Stored data:
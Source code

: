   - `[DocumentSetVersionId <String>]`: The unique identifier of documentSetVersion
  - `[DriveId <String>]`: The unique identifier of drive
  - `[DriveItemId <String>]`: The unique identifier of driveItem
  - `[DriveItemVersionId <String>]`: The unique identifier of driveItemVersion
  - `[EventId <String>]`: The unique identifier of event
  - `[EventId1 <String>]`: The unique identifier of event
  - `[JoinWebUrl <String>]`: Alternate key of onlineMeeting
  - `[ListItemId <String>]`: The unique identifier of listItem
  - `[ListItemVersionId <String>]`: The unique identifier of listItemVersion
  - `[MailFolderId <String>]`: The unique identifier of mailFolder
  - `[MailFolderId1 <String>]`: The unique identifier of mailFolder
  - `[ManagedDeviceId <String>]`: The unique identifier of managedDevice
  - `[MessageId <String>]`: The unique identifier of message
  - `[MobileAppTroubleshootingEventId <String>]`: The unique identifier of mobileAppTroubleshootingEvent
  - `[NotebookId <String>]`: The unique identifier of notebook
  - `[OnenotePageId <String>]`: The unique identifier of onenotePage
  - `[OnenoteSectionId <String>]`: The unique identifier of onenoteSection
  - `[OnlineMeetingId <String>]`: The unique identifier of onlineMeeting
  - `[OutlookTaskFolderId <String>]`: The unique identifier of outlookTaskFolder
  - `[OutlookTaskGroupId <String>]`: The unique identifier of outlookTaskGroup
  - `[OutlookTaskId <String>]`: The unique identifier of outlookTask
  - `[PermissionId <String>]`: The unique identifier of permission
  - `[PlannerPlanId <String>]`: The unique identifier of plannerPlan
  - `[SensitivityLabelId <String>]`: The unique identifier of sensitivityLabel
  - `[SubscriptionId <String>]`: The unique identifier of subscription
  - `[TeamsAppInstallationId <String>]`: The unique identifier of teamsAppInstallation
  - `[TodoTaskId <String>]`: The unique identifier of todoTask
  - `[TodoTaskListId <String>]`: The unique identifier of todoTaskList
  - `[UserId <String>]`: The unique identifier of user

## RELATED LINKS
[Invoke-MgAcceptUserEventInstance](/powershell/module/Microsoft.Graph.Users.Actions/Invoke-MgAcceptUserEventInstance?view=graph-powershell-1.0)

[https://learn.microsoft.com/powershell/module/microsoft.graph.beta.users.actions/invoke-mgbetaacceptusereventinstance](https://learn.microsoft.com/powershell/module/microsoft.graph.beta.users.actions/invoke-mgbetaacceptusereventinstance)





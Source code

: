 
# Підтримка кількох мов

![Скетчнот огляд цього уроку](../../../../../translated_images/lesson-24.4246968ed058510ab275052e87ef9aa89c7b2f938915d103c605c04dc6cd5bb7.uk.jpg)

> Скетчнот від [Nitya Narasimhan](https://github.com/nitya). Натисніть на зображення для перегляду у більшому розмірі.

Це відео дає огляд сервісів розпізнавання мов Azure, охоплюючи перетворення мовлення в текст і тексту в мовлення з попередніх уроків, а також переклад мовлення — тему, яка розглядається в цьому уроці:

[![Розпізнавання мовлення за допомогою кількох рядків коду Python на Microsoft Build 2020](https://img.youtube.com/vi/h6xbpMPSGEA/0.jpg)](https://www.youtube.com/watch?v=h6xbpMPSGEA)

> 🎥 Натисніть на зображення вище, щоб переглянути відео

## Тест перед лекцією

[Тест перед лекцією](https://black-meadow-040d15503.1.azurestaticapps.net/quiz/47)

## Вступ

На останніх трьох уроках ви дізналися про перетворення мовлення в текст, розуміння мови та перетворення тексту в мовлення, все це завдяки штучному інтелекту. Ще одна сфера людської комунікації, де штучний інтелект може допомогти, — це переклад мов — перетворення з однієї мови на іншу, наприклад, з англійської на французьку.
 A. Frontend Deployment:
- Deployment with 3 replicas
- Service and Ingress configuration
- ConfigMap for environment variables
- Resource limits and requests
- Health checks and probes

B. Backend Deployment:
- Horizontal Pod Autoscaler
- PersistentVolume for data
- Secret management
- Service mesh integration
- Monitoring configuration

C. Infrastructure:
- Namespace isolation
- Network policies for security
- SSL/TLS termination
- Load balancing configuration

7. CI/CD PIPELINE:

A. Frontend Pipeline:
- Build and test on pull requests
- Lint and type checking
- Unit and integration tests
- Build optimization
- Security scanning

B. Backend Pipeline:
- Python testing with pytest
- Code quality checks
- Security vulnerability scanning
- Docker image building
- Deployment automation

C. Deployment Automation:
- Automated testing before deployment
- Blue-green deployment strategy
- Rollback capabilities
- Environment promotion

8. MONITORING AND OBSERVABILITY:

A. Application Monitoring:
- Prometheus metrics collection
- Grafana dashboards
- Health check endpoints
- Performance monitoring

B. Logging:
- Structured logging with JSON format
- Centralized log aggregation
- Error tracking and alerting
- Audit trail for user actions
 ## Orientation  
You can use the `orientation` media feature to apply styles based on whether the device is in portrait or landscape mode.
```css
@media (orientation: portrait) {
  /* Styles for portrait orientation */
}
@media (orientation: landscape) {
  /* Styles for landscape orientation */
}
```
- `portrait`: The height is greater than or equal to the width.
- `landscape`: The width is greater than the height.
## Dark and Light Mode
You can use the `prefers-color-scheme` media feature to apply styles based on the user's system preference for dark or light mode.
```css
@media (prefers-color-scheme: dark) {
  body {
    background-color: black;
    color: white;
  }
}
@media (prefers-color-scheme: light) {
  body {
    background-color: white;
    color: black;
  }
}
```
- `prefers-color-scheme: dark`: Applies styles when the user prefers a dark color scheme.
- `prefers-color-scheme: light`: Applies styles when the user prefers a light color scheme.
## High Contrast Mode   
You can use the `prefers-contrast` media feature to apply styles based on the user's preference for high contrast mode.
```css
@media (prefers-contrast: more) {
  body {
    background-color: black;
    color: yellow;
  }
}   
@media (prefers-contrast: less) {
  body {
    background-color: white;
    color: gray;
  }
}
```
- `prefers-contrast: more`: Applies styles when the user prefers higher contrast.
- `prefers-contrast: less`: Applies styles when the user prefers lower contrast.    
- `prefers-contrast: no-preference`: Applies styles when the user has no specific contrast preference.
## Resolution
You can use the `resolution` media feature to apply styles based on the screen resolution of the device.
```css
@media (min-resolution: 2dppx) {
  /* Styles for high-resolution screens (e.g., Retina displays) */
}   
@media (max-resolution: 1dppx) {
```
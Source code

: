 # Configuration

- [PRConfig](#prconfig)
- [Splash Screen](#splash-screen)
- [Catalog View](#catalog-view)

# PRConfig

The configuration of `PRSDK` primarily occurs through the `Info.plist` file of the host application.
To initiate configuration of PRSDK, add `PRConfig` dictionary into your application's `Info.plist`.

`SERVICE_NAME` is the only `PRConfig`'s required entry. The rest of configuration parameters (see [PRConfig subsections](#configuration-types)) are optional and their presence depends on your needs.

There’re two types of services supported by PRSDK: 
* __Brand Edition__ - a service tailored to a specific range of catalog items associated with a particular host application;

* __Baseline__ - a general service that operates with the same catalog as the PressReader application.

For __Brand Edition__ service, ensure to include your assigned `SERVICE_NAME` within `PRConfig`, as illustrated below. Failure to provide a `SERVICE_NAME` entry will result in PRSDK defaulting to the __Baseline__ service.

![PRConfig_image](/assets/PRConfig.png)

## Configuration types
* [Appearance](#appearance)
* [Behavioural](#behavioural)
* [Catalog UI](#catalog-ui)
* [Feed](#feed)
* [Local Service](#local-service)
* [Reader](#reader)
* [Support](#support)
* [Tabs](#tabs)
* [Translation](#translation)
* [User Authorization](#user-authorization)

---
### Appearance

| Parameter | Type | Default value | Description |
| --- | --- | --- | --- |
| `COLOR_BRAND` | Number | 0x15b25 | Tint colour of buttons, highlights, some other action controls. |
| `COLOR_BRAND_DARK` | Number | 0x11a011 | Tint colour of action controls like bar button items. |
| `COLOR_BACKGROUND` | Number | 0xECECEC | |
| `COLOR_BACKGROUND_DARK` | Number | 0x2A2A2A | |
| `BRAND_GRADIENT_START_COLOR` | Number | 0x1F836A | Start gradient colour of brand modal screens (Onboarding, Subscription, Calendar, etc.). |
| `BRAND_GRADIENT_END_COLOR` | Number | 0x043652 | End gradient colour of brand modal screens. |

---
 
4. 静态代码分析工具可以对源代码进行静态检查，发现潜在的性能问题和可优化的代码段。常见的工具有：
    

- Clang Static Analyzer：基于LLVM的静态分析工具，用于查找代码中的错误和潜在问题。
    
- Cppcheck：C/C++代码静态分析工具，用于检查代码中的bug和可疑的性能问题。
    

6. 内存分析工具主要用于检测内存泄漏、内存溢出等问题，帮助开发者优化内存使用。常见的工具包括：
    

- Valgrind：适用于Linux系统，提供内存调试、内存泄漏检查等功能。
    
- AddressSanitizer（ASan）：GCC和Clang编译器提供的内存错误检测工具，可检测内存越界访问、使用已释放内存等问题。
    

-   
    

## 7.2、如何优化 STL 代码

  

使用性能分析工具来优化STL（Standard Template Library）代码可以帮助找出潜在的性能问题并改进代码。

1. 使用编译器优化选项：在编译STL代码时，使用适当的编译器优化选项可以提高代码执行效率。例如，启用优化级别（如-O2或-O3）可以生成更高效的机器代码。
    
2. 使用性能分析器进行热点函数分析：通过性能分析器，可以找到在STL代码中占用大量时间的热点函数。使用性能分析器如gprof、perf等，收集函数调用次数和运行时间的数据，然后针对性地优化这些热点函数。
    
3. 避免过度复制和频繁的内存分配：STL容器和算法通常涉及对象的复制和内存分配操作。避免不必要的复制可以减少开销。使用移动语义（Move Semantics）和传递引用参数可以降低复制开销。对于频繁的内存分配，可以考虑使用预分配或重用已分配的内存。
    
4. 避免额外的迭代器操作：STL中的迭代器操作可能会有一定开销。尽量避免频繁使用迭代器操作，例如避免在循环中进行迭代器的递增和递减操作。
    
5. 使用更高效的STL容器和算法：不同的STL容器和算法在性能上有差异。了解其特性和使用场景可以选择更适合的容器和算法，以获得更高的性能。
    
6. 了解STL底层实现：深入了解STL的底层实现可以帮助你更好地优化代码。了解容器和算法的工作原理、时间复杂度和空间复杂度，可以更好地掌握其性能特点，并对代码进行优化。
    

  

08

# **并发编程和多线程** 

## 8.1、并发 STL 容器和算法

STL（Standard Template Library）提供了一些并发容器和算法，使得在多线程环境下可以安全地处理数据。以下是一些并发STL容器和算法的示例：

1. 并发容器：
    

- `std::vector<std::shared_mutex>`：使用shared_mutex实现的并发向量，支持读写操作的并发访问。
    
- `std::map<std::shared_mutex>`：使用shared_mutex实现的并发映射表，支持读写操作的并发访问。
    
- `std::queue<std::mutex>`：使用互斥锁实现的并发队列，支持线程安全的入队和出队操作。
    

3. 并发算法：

=== Required work ===
Where the line with "identifier of onenotePage" ends, your copy should end too; please return exactly the lines from the first line of the data through it.

=== Answer for this exercise ===
Source code

:   - `[DocumentSetVersionId <String>]`: The unique identifier of documentSetVersion
  - `[DriveId <String>]`: The unique identifier of drive
  - `[DriveItemId <String>]`: The unique identifier of driveItem
  - `[DriveItemVersionId <String>]`: The unique identifier of driveItemVersion
  - `[EventId <String>]`: The unique identifier of event
  - `[EventId1 <String>]`: The unique identifier of event
  - `[JoinWebUrl <String>]`: Alternate key of onlineMeeting
  - `[ListItemId <String>]`: The unique identifier of listItem
  - `[ListItemVersionId <String>]`: The unique identifier of listItemVersion
  - `[MailFolderId <String>]`: The unique identifier of mailFolder
  - `[MailFolderId1 <String>]`: The unique identifier of mailFolder
  - `[ManagedDeviceId <String>]`: The unique identifier of managedDevice
  - `[MessageId <String>]`: The unique identifier of message
  - `[MobileAppTroubleshootingEventId <String>]`: The unique identifier of mobileAppTroubleshootingEvent
  - `[NotebookId <String>]`: The unique identifier of notebook
  - `[OnenotePageId <String>]`: The unique identifier of onenotePage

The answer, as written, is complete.